Holly bushes are notoriously difficult to remove. If you leave even a piece of a root in the ground, it may re-sprout and soon you’ll have new holly bushes and potentially even more growth in different places than you started with.
Short of digging the entire root system up and pulling up the stump, is there an easier way to get rid of a holly bush? Here are some of the common treatment recommendations that you may hear:
Chemical Stump Killer
This is from my first-hand-experience – chemical treatment of the stumps with stump killer is not very effective. We cut down the holly bushes to the ground, drilled holes in the main stump, and applied stump killer. As you can see, the holly is definitely re-sprouting from its root system as well as the old stump.
This late summer and early fall has been particularly dry, so you would think that the added stress of drought would work in favor of killing off the holly. But hollies are extremely hardy shrubs. So I think it’s fair to say that this isn’t a very effective method for removing holly bushes, at least not quickly and without repeated applications of the stump killer.
There are several home remedies for the chemical treatment of holly stumps to kill of the roots. Much of this advice would also damage the soil around the stump, so if you’re planning on replanting the area, be very careful of what advice you take, and don’t do anything that sounds ‘too good to be true.’
For example, I’ve heard it suggested that pouring bleach and salt on the open stump and roots is a good method. This is not good advice if there is anything growing around the bushes that you wish to keep alive and/or if you plan to replant the area after the stumps are removed.

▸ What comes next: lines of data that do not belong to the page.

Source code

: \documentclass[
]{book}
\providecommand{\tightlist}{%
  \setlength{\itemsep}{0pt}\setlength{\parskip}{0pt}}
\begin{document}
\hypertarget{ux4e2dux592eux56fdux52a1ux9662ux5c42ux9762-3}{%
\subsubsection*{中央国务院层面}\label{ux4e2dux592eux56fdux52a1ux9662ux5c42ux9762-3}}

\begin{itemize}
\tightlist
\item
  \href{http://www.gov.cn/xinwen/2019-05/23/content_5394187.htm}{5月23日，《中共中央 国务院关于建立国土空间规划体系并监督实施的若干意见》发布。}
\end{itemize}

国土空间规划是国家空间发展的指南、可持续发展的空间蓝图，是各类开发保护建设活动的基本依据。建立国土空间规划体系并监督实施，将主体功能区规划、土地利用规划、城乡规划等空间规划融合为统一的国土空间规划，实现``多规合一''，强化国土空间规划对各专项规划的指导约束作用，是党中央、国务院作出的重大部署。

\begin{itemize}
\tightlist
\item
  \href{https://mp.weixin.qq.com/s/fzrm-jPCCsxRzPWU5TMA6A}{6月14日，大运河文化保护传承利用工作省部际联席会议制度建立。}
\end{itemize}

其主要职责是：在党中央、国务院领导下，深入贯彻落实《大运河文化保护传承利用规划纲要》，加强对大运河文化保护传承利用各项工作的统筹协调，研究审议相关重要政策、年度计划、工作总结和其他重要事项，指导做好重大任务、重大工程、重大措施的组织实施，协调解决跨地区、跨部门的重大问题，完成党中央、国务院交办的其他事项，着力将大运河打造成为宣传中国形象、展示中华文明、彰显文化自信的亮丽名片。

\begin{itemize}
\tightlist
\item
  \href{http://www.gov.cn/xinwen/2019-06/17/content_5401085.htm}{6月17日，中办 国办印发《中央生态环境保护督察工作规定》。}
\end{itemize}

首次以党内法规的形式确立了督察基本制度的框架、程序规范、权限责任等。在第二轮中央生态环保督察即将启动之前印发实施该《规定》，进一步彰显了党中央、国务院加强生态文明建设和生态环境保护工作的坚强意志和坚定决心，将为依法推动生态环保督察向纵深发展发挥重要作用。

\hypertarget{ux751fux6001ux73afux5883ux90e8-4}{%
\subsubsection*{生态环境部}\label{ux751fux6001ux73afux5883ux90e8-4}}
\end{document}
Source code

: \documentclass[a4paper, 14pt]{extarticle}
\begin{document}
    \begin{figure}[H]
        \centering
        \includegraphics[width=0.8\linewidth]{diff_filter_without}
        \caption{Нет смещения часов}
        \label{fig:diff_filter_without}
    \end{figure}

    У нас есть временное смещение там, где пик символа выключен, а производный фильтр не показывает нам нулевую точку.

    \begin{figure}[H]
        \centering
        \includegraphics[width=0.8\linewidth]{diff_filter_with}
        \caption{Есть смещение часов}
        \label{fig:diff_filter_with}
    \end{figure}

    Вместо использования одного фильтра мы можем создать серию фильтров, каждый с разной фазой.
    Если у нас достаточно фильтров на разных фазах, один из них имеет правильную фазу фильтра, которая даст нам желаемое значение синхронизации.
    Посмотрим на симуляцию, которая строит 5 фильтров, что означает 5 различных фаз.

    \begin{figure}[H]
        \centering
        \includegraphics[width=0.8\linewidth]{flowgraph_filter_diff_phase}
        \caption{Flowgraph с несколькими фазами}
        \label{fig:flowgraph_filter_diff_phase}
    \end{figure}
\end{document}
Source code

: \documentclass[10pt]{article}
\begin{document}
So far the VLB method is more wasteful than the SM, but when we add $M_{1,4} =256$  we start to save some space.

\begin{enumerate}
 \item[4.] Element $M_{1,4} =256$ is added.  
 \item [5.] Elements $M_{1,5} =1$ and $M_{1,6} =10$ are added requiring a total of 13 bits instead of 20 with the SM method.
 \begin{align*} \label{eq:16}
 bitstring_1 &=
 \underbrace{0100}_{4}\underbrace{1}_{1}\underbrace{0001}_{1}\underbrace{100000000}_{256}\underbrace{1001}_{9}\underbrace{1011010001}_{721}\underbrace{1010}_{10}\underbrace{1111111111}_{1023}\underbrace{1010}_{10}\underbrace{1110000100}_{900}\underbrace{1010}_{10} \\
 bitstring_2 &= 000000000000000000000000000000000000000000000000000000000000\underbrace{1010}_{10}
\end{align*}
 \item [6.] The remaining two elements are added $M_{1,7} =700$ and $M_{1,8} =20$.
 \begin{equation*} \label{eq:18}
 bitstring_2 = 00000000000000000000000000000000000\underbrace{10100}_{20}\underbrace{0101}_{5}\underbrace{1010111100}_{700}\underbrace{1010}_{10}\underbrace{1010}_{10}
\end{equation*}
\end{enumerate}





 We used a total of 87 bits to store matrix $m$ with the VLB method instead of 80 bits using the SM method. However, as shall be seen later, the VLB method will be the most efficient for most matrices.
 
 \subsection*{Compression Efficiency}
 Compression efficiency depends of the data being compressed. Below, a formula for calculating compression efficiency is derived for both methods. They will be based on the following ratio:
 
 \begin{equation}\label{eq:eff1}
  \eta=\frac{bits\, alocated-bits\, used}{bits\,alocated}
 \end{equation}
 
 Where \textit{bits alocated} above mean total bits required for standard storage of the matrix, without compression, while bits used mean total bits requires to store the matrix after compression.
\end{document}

I’ve also heard of utilizing copper nails to kill off the shrub. The theory is that the copper will be drawn into the root system and eventually kill the remaining plant. It is doubtful that enough copper would be absorbed and transported into the plant and roots to kill it off. There is an excellent explanation of the chemistry here: http://www.theguardian.com/notesandqueries/query/0,5753,-2347,00.html
Perhaps in smaller trees, this would work, but it seems to me that hollies are just too persistent to succumb to small amounts of copper. If anyone has a different experience with this method and found it to be successful, please leave a comment on this post.
The fastest and surest way to remove a holly tree or bush is to dig it up. This isn’t the easiest thing to do, but even with repeated chemical treatments, it may take a while to kill it all without manually removing the plant.
Here are some tips to make it (a little) easier:
- Soak the ground around the stump to make it easier to remove from the soil. You may want to do this for a couple of days in advance. This helps if your weather has been particularly dry and the ground is rock hard.
- Dig all around the stump (about two feet away from the stump, moving inwards), loosening the soil
- Be sure to dig deep enough – the roots may be a foot or more into the ground. You’ll be able to tell how deep you need to dig by following the roots.
- Use an axe to cut any particularly stubborn roots, to make it easier to get the stump out. Try to get the root pieces out of the dirt though, to make sure they don’t re-sprout.
Although this is going to require a significant amount of physical labor on my part, my previous experience with removing holly bushes has taught me that this is the fastest and surest method to get rid of unwanted shrubs. Now that the weather is cooling off, this will be the next gardening task on my list. I want to put some raised vegetable beds in this location, so the hollies have to be removed first so that they don’t sprout up through my tomatoes. Wish me luck!